WHAT YOU HAVE TO DO: Across all the records below, count the lines that hold "images". State only that figure.
++++ RECORDS SUPPLIED
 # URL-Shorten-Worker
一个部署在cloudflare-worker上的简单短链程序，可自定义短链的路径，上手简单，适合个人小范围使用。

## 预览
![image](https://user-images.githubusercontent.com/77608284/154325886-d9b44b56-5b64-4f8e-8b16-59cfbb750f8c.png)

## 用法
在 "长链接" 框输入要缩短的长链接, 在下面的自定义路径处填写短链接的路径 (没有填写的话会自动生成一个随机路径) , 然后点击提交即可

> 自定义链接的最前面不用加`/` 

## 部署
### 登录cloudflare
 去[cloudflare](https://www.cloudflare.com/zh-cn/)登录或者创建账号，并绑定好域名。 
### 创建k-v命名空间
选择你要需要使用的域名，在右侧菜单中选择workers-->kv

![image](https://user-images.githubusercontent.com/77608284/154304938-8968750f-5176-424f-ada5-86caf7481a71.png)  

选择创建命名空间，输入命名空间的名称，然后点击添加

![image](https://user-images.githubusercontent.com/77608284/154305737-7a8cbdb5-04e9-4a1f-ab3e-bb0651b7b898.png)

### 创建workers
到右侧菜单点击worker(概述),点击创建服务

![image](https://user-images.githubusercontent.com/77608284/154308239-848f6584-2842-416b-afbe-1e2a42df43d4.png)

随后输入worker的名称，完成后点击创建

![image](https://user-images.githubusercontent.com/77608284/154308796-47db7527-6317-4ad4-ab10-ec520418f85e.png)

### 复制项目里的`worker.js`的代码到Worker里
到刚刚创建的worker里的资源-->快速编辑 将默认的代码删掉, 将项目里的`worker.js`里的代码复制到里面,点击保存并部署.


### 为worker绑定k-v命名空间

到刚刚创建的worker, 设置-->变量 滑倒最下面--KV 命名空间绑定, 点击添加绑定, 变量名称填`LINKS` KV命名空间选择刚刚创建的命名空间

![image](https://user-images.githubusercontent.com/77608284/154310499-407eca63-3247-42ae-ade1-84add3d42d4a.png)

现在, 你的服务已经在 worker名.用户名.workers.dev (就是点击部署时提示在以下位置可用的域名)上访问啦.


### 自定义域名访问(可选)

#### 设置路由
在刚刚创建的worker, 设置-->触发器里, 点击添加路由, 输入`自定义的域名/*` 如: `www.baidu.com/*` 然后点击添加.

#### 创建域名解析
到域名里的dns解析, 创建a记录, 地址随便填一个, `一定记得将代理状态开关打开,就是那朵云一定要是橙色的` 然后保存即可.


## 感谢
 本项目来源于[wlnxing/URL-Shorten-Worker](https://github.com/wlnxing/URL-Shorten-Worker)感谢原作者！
++++++++
++++ RECORDS SUPPLIED
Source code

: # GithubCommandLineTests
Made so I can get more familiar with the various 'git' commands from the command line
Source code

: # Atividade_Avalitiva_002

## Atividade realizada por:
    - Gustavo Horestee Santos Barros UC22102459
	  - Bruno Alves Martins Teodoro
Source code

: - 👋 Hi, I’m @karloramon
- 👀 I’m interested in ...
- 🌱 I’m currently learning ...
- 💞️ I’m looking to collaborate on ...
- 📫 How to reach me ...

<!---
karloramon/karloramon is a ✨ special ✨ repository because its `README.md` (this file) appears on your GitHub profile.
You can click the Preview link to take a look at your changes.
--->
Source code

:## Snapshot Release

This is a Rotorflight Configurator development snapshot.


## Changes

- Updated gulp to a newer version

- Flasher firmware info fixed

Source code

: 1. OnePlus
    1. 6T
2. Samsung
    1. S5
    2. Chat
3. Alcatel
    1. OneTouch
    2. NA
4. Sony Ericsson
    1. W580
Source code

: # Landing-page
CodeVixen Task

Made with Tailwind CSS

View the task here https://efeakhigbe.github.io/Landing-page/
++++++++
REPLY TO THE TASK: 6